Exp/74 exp cross dataset validation #107

Merged
nuluh merged 3 commits from exp/74-exp-cross-dataset-validation into dev 2025-08-28 05:09:16 +00:00
nuluh commented 2025-08-28 05:07:58 +00:00 (Migrated from github.com)

This pull request makes several improvements and refactorings to the code/notebooks/stft.ipynb notebook, focusing on code clarity, reproducibility, and enhanced data visualization and evaluation for STFT and machine learning workflows. The main changes include standardizing sensor naming, improving type annotations, refactoring plotting and evaluation code, and adding new sections for AU data testing.

Key changes:

Data structure and naming consistency

  • Standardized sensor directory naming from sensor1/sensor2 to sensorA/sensorB in output_dirs for clarity and consistency.
  • Updated type annotations for ready_data1a and ready_data2a to explicitly specify lists of pd.DataFrame for better code readability and type safety. [1] [2]
  • Updated variable names for labels (y, y1, y2) to avoid overwriting and clarify which dataset each label corresponds to.

Refactoring and code quality

  • Refactored multiprocessing code to only pass the range of damage cases, simplifying the pool.map call and likely moving fixed arguments inside the worker function.
  • Used the proper pandas method to rename columns in X1b and X2b for clarity and maintainability.

Visualization and plotting improvements

  • Introduced a reusable preview_stft function for visualizing STFT data with configurable axis ticks and improved labeling, replacing inline plotting code.
  • Enhanced confusion matrix visualization by plotting both Sensor A and Sensor B matrices side by side, customizing colorbars, and improving figure export quality for publication.
  • Added code to save STFT plots as images for documentation and reproducibility.

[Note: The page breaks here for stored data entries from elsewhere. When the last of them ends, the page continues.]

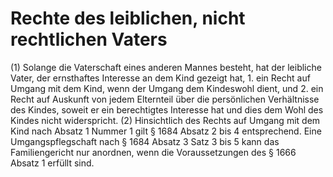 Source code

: # Rechte des leiblichen, nicht rechtlichen Vaters

(1) Solange die Vaterschaft eines anderen Mannes besteht, hat der leibliche Vater, der ernsthaftes Interesse an dem Kind gezeigt hat,  1.
 ein Recht auf Umgang mit dem Kind, wenn der Umgang dem Kindeswohl dient, und
 2.
 ein Recht auf Auskunft von jedem Elternteil über die persönlichen Verhältnisse des Kindes, soweit er ein berechtigtes Interesse hat und dies dem Wohl des Kindes nicht widerspricht.
(2) Hinsichtlich des Rechts auf Umgang mit dem Kind nach Absatz 1 Nummer 1 gilt § 1684 Absatz 2 bis 4 entsprechend. Eine Umgangspflegschaft nach § 1684 Absatz 3 Satz 3 bis 5 kann das Familiengericht nur anordnen, wenn die Voraussetzungen des § 1666 Absatz 1 erfüllt sind. 

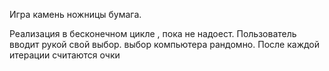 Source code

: Игра камень ножницы бумага.

Реализация в бесконечном цикле , пока не надоест.
Пользователь вводит рукой свой выбор.
выбор компьютера рандомно.
После каждой итерации считаются очки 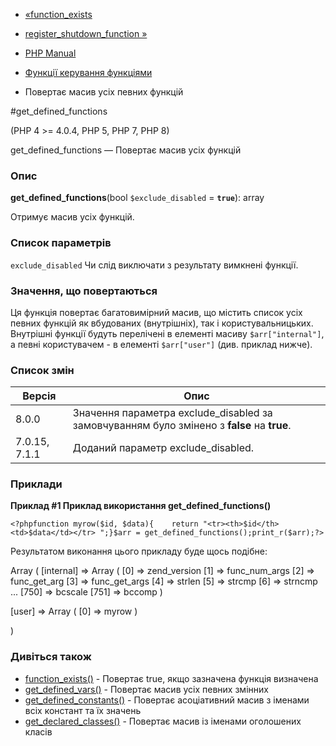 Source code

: - [«function_exists](function.function-exists.md)
- [register_shutdown_function »](function.register-shutdown-function.md)

- [PHP Manual](index.md)
- [Функції керування функціями](ref.funchand.md)
- Повертає масив усіх певних функцій

#get_defined_functions

(PHP 4 \>= 4.0.4, PHP 5, PHP 7, PHP 8)

get_defined_functions — Повертає масив усіх функцій

### Опис

**get_defined_functions**(bool `$exclude_disabled` = **`true`**): array

Отримує масив усіх функцій.

### Список параметрів

`exclude_disabled`
Чи слід виключати з результату вимкнені функції.

### Значення, що повертаються

Ця функція повертає багатовимірний масив, що містить список усіх
певних функцій як вбудованих (внутрішніх), так і
користувальницьких. Внутрішні функції будуть перелічені в елементі
масиву `$arr["internal"]`, а певні користувачем - в елементі
`$arr["user"]` (див. приклад нижче).

### Список змін

| Версія        | Опис                                                                                       |
| ------------- | ------------------------------------------------------------------------------------------ |
| 8.0.0         | Значення параметра exclude_disabled за замовчуванням було змінено з **false** на **true**. |
| 7.0.15, 7.1.1 | Доданий параметр exclude_disabled.                                                         |

### Приклади

**Приклад #1 Приклад використання **get_defined_functions()****

` <?phpfunction myrow($id, $data){    return "<tr><th>$id</th><td>$data</td></tr>
";}$arr = get_defined_functions();print_r($arr);?> `

Результатом виконання цього прикладу буде щось подібне:

Array
(
[internal] => Array
(
[0] => zend_version
[1] => func_num_args
[2] => func_get_arg
[3] => func_get_args
[4] => strlen
[5] => strcmp
[6] => strncmp
...
[750] => bcscale
[751] => bccomp
)

[user] => Array
(
[0] => myrow
)

)

### Дивіться також

- [function_exists()](function.function-exists.md) - Повертає
true, якщо зазначена функція визначена
- [get_defined_vars()](function.get-defined-vars.md) - Повертає
масив усіх певних змінних
- [get_defined_constants()](function.get-defined-constants.md) -
Повертає асоціативний масив з іменами всіх констант та їх
значень
- [get_declared_classes()](function.get-declared-classes.md) -
Повертає масив із іменами оголошених класів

Machine learning evaluation enhancements

  • Refactored evaluation code to compute and export classification reports as nicely formatted LaTeX tables, improving reporting and documentation. [1] [2]
  • Added timing code to measure and report SVM prediction inference time over multiple runs, supporting reproducibility and performance analysis.

New functionality

  • Added a new section for testing with AU data, including code to load and preprocess the data and compute STFTs for selected columns, extending the notebook's applicability.

These changes collectively improve the notebook's usability, maintainability, and reproducibility for STFT analysis and machine learning evaluation.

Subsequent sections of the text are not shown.